Vielen Dank für die Aufklärungen.

Nach diesen Berechnungen werde ich mit meinem Sohn sprechen, ob wir den RAM-Speicher von 32 auf 64 erhöhen.

Nur dann können wahrscheinlich solche Probleme wie mit qtwebengine nicht mehr auftreten.

Aber dieser Plan wird etwas Zeit brauchen, denn mein Sohn hat im Moment sehr viel zu tun in seinem Beruf,

da will ich ihn nicht noch zusätzlich belasten.

Wenn er mal wieder ein paar Stunden oder einen Tag frei hat, lässt sich das besprechen und möglicherweise auch realisieren.
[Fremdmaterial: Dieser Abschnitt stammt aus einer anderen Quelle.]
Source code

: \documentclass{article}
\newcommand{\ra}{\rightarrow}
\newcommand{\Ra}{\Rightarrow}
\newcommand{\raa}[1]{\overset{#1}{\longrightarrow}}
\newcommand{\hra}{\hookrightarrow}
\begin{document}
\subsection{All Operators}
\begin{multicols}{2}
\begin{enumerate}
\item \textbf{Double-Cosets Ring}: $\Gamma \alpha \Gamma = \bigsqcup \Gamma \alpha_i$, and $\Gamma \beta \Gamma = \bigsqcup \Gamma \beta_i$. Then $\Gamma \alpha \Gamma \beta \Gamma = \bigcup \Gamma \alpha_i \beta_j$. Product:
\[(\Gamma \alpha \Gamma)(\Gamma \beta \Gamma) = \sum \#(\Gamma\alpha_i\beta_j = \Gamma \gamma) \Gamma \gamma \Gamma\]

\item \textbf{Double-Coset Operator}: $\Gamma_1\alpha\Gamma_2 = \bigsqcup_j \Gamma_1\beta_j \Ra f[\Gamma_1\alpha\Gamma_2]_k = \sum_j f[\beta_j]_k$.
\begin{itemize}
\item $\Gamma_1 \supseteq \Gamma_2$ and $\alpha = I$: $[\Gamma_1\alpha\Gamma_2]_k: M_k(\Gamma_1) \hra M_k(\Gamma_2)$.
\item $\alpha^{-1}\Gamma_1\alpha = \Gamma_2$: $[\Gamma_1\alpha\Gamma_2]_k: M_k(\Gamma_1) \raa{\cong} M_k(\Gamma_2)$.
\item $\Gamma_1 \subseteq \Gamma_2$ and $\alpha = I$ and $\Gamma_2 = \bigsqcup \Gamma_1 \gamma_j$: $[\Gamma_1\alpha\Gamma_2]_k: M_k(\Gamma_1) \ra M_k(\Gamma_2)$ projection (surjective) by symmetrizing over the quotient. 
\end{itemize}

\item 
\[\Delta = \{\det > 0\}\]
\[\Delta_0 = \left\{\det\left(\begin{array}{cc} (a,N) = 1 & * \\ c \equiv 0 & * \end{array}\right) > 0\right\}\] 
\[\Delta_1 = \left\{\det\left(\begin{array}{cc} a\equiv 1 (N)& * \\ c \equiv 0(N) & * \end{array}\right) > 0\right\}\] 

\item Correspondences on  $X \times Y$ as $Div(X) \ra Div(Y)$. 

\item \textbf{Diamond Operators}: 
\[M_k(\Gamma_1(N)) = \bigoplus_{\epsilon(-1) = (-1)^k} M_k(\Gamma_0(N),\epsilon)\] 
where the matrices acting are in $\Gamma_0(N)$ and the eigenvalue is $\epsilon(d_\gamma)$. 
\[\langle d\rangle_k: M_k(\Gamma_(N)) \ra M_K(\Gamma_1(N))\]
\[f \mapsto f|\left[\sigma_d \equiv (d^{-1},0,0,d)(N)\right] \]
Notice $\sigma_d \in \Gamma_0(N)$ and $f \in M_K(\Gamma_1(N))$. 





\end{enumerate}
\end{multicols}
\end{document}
Noch einmal herzlichen Dank.

Gruß

Manfred

PS: nproc hat eben 32 ausgegeben.Last edited by ManfredB on Tue May 24, 2022 3:16 pm; edited 1 time in total

----------

## asturm

 *ManfredB wrote:*   

> Nur dann können wahrscheinlich solche Proble wie mit qtwebengine nicht mehr auftreten.

 

Wer LibreOffice, Firefox und qtwebengine gleichzeitig in einem tmpfs kompiliert wird bei -j24 auch mit 64GB nicht genug haben.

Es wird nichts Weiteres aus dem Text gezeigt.